The span to copy runs from the line containing "- Networks use" to the last line below. Copy it exactly, with nothing else.

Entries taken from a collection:
= = = = = = =
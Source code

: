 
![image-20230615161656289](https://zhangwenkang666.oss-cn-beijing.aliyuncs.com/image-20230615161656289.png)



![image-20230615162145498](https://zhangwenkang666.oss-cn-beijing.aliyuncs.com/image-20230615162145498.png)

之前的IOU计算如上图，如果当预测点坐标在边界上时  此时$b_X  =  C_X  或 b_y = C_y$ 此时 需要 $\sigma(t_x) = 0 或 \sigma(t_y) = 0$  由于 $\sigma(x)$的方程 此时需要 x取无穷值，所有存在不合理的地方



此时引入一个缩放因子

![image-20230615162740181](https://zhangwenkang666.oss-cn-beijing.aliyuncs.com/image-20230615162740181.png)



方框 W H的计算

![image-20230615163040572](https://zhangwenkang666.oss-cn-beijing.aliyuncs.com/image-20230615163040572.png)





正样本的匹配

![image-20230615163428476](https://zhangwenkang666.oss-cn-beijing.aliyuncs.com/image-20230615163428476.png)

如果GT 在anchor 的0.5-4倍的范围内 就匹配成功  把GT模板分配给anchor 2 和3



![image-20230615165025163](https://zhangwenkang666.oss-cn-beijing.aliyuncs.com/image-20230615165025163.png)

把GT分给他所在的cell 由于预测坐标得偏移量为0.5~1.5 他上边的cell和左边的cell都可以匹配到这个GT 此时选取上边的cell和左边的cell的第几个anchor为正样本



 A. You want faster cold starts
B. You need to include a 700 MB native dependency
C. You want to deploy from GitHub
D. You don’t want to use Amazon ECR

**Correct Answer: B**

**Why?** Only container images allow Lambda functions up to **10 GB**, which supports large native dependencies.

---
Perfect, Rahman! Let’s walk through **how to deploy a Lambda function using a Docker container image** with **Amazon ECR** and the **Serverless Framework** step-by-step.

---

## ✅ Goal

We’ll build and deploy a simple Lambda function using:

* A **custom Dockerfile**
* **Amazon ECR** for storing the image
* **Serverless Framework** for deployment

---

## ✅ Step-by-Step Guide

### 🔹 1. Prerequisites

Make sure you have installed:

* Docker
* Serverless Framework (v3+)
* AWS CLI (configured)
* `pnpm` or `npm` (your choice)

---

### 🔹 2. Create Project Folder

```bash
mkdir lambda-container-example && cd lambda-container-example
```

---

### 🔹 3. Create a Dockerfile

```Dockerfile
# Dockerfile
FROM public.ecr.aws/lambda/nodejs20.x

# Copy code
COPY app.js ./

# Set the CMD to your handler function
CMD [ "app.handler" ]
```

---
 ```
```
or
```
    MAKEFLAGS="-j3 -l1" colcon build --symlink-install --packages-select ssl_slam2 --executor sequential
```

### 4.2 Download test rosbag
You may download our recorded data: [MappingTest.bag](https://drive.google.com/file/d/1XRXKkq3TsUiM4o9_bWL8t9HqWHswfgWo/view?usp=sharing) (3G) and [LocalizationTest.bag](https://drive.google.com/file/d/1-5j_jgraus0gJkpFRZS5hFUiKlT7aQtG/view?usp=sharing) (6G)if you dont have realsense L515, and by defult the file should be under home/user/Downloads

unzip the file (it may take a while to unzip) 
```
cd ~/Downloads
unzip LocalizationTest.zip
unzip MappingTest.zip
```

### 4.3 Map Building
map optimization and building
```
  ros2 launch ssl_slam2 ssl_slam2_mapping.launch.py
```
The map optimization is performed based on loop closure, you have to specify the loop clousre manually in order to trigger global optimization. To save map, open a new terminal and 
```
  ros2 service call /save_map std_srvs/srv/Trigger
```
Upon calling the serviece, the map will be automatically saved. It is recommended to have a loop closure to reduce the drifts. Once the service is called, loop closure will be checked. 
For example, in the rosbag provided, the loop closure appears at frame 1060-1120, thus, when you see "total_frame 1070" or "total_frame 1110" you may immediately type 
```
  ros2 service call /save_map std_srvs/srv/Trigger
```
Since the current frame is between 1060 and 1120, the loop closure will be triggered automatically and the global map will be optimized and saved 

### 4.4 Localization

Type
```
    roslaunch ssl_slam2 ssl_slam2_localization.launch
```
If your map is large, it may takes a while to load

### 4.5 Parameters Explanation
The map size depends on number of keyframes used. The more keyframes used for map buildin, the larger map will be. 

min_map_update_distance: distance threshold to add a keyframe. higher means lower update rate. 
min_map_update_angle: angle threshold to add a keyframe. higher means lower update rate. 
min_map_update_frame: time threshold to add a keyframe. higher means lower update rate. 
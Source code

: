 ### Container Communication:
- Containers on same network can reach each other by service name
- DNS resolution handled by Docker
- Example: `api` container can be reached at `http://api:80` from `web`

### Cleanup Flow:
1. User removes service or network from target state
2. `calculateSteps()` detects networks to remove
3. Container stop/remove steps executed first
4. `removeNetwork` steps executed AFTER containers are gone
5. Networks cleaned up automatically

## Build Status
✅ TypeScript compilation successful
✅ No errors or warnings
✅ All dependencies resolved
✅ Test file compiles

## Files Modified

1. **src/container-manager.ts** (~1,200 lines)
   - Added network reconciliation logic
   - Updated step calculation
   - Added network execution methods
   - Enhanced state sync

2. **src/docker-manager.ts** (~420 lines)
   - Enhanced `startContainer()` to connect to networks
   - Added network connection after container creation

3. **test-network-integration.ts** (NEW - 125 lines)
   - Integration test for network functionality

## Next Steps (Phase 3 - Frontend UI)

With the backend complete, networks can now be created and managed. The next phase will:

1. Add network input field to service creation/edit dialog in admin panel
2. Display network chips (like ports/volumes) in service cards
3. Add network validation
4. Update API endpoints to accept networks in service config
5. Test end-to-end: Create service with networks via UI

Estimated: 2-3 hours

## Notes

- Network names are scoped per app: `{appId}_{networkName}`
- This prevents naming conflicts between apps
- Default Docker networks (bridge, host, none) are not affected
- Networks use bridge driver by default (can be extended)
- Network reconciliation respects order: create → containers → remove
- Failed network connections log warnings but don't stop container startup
= = = = = = =
* _Task solution_:
- Networks use bridge driver by default (can be extended)
- Network reconciliation respects order: create → containers → remove
- Failed network connections log warnings but don't stop container startup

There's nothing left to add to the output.